田中忠三郎著「みちのくの古布の世界」が届き、“すてない布”のパッチワークに会いに、浅草アミューズミュージアムに行く。
カメラOK、触るのも自由という信じられないミュージアム。
展示室に海外からの観光客らしき男性と二人という贅沢な空間で、お隣の浅草寺境内の人混みの中に入る事なく、豊かな時間を過ごした。
触る事は避けたが、北国の方たちが冬の仕事に使った手袋だけを触り、はめてみた。女性がご主人の為に作ったのだろうか。
この何度も何度も重ねて縫った手袋や足袋を、大切に収集して下さった田中忠三郎さんに、心から感謝したい。

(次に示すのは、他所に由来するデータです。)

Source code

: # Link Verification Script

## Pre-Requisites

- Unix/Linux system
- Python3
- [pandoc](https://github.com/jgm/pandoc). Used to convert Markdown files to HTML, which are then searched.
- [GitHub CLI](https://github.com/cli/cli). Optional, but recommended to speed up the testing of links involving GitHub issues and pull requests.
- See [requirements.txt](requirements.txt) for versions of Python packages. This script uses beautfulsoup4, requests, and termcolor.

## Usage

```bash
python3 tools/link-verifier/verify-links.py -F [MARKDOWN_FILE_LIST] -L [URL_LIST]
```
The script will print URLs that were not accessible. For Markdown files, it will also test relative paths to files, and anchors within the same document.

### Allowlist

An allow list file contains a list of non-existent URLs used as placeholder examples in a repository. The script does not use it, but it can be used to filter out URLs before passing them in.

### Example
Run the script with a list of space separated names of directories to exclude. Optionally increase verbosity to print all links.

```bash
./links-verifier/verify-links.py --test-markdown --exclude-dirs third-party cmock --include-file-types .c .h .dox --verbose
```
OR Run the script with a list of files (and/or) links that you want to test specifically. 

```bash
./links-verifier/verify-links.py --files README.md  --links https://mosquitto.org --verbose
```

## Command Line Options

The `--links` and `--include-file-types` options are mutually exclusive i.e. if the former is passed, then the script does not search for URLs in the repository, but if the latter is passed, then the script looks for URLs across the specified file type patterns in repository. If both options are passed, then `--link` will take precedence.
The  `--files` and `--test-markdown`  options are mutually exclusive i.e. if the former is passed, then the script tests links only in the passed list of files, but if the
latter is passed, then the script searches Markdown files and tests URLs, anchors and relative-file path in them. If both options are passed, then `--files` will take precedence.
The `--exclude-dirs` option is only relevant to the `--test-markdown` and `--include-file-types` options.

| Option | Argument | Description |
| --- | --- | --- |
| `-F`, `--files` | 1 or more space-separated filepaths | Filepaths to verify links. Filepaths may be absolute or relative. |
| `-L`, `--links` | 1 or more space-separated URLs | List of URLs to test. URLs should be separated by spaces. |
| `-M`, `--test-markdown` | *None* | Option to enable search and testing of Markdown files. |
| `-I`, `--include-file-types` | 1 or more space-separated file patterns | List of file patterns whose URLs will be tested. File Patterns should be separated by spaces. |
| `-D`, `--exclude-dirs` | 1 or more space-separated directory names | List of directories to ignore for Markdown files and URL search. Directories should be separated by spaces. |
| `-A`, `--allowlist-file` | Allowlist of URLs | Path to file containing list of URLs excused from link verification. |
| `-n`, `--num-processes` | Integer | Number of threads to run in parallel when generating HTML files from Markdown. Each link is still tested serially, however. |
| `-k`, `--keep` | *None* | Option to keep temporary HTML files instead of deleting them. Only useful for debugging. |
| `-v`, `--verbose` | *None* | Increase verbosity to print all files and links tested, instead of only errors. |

どなたがつくったかわからない60年前の刺し子の前掛けが、普段着であったなど信じがたい事である。麻の葉模様に更に緻密な細い糸の麻の葉模様が重ね刺ししてある。
長い間見入っていると、作られた方の思いが伝わってくる。
黒澤監督の映画「夢」の中の笠智衆さんの衣裳も田中氏のもので、実物が展示されている。
田中忠三郎さんは、“捨てない”精神を何より大切にされ、衣と布にはいのちが宿ると語られている。一階はショップで、田中氏の書籍やこぎん刺しの製品などが並んでいる。